# Task to complete:
Look for the string "listy" in the listing below and copy every line in which it appears.

"""

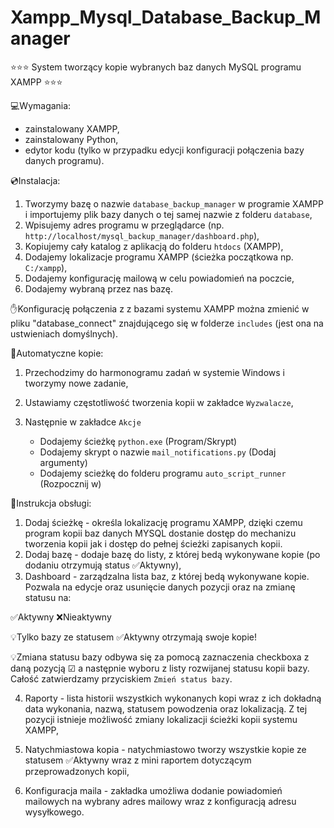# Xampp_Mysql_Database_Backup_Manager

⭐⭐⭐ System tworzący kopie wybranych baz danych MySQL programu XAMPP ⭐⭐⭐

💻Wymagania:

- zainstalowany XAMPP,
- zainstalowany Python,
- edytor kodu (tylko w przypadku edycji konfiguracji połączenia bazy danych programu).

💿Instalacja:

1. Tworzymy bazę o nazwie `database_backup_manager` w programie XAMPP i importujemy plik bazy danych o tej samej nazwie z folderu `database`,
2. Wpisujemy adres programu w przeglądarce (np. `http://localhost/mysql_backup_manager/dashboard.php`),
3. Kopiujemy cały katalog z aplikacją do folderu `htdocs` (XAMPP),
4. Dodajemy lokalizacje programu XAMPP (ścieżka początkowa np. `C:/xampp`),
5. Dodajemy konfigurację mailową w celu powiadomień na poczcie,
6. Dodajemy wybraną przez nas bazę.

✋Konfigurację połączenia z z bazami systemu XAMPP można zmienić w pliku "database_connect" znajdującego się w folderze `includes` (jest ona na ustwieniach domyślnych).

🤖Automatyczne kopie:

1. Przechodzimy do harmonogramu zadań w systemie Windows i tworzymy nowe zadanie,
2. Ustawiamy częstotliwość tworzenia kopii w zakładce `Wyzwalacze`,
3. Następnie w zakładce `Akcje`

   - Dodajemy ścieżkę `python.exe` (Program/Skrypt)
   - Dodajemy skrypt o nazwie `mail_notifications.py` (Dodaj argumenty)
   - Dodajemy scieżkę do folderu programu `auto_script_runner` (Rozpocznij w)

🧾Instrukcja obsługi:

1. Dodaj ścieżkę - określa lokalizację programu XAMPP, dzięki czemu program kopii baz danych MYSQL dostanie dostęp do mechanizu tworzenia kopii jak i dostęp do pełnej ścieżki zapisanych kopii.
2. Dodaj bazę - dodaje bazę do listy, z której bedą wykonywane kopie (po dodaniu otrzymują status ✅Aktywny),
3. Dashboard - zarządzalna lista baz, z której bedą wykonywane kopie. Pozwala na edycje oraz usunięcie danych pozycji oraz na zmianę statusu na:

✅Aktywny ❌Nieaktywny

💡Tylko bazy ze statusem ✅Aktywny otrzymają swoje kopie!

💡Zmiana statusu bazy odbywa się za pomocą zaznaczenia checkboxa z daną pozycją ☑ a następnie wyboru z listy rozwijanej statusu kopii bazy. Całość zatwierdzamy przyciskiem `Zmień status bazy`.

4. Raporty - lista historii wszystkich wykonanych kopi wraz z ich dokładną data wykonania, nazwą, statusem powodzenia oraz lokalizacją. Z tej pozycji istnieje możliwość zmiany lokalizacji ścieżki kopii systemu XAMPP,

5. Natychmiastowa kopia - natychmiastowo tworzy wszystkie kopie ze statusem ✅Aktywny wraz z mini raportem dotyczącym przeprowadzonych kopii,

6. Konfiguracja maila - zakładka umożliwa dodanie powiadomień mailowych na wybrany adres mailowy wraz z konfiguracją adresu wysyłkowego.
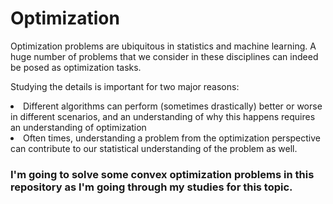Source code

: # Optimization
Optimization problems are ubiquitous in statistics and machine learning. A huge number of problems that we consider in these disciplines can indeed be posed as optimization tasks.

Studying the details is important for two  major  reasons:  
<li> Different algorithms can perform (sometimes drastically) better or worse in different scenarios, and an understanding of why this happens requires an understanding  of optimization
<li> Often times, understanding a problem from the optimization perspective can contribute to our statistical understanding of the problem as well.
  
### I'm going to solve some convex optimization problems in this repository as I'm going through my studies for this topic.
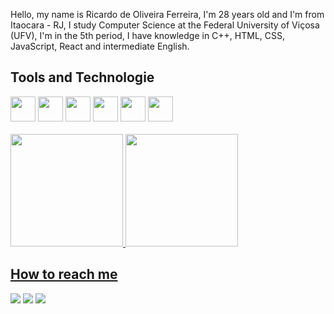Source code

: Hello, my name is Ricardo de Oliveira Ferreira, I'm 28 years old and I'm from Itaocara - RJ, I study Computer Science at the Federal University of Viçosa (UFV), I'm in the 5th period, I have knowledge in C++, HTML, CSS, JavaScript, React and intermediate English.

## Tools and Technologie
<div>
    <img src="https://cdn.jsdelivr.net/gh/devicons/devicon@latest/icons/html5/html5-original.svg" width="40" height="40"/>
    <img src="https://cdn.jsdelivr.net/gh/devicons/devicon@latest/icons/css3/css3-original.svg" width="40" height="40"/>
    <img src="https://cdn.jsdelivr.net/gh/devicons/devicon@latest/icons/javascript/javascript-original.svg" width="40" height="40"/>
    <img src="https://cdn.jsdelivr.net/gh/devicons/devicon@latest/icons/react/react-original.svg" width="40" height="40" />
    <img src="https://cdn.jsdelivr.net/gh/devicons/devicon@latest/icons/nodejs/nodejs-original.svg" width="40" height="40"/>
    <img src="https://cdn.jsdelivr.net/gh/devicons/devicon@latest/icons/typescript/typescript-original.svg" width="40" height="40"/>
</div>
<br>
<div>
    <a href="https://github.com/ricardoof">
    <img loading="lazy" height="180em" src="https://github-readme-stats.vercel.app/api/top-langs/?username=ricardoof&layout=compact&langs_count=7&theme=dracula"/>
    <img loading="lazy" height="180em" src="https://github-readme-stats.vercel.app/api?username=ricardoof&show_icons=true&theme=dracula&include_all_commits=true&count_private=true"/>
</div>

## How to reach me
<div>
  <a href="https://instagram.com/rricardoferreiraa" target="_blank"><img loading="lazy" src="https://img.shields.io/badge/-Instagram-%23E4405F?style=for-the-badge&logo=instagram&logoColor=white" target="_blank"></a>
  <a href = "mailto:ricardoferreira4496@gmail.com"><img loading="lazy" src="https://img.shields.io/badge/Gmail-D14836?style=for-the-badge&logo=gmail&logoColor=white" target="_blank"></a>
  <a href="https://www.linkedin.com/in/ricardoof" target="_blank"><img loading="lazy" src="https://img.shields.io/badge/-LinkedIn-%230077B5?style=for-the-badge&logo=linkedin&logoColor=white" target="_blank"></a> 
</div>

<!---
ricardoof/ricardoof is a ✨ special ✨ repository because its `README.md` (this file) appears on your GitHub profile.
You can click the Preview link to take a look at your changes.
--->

"""

# Result of the task:
2. Dodaj bazę - dodaje bazę do listy, z której bedą wykonywane kopie (po dodaniu otrzymują status ✅Aktywny),
💡Zmiana statusu bazy odbywa się za pomocą zaznaczenia checkboxa z daną pozycją ☑ a następnie wyboru z listy rozwijanej statusu kopii bazy. Całość zatwierdzamy przyciskiem `Zmień status bazy`.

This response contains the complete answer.